Since the canonical codes within a code length are sequential binary integers, you can simply do integer comparisons to see if the bits you have fall within that code range, and if it is, an integer subtraction to determine which symbol it is.
Below is code from puff.c (with minor changes) to show explicitly how this is done. bits(s, 1) returns the next bit from the stream. (This assumes that there is always a next bit.) h->count[len] is the number of symbols that are coded by length len codes, where len is in 0..MAXBITS. If you add up h->count[1], h->count[2], ..., h->count[MAXBITS], that is the total number of symbols coded, and is the length of the h->symbol[] array. The first h->count[1] symbols in h->symbol[] have length 1. The next h->count[2] symbols in h->symbol[] have length 2. And so on.

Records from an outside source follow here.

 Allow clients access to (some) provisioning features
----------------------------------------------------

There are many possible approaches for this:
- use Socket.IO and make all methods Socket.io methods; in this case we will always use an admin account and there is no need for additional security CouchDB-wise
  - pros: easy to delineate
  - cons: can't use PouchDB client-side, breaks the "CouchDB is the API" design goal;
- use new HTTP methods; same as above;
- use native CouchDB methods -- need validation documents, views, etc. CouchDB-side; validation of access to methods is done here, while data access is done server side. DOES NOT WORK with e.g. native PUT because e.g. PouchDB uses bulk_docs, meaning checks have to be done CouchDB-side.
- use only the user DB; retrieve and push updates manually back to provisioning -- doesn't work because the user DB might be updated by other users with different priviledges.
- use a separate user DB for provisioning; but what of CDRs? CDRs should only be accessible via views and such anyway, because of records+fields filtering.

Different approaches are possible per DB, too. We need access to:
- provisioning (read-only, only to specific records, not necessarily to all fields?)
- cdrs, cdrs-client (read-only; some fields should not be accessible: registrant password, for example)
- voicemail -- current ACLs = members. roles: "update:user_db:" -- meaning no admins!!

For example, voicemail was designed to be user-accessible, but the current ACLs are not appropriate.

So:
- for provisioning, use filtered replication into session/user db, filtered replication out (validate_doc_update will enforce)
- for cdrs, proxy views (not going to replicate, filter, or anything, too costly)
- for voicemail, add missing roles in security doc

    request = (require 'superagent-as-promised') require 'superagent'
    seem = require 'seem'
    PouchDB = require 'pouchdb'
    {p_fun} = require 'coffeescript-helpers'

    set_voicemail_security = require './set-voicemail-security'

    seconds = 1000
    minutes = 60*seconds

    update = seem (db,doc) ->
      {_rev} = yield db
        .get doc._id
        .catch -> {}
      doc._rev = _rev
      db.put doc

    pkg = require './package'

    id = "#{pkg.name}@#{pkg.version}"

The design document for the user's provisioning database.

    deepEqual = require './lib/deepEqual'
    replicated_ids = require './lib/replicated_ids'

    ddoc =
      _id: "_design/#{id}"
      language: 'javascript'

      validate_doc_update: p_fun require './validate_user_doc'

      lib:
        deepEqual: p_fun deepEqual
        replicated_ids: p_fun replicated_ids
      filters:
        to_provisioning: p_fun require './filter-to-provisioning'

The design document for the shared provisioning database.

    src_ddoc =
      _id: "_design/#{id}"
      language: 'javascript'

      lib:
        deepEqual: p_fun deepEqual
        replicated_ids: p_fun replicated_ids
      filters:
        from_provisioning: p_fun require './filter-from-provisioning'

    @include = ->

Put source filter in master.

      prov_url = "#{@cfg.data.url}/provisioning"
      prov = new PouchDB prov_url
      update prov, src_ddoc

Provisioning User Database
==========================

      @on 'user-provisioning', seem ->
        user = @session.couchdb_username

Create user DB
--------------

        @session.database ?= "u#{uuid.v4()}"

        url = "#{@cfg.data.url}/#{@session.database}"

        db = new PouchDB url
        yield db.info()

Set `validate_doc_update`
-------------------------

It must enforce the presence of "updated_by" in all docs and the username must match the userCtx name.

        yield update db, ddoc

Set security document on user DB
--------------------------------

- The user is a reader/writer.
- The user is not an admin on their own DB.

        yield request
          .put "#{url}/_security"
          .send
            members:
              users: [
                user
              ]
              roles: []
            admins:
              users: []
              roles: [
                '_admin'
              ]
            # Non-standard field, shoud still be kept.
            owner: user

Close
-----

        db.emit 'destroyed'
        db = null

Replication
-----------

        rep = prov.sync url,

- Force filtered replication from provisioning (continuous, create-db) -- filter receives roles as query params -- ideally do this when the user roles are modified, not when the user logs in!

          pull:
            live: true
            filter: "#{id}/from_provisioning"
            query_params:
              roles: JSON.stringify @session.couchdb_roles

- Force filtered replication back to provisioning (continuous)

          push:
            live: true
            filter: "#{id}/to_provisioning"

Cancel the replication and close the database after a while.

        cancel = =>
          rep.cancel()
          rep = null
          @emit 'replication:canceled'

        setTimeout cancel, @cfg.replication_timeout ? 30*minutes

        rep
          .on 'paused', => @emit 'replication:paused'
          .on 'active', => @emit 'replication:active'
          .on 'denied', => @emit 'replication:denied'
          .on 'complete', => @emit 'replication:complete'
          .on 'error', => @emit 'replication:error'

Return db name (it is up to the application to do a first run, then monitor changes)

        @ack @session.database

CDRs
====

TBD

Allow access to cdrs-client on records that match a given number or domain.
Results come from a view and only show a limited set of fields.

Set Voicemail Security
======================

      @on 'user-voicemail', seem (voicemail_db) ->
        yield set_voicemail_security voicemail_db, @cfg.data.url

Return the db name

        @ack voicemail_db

The values in the h->count[] array, if correct, are constrained to not oversubscribe the possible number of codes that can be coded in len bits. It can be further constrained to represent a complete code, i.e. there is no bit sequence that remains undefined, in which case decode() cannot return an error (-1). For a code to be complete and not oversubscribed, the sum of h->count[len] << (MAXBITS - len) over all len must equal 1 << MAXBITS.
Simple example: if we are coding e with one bit, t with two bits, and a and o with three bits, then h->count[] is {0, 1, 1, 2} (the first value, h->count[0] is not used), and h->symbol[] is {'e','t','a','o'}. Then the code to e is 0, the code for t is 10, a is 110, and o is 111.
#define MAXBITS 15 /* maximum bits in a code */
struct huffman {
short *count; /* number of symbols of each length */
short *symbol; /* canonically ordered symbols */
};
int decode(struct state *s, const struct huffman *h)
{
int len; /* current number of bits in code */
int code; /* len bits being decoded */
int first; /* first code of length len */
int count; /* number of codes of length len */
int index; /* index of first code of length len in symbol table */
code = first = index = 0;
for (len = 1; len <= MAXBITS; len++) {
code |= bits(s, 1); /* get next bit */
count = h->count[len];
if (code - count < first) /* if length len, return symbol */
return h->symbol[index + (code - first)];
index += count; /* else update for next length */
first += count;
first <<= 1;
code <<= 1;
}
return -1; /* ran out of codes */
}
Your map contains the relevant information, but it maps symbols to codes.
Yet, the data you are trying to decode comprises codes.
Thus your map cant be used to get the symbols corresponding to the codes read in an efficient way since the lookup method expects a symbol. Searching for codes and retrieving the corresponding symbol would be a linear search.
Instead you should reconstruct the Huffman tree you constructed for the compression step.
The frequency values of the inner nodes are irrelevant here, but you will need the leaf nodes at the correct positions.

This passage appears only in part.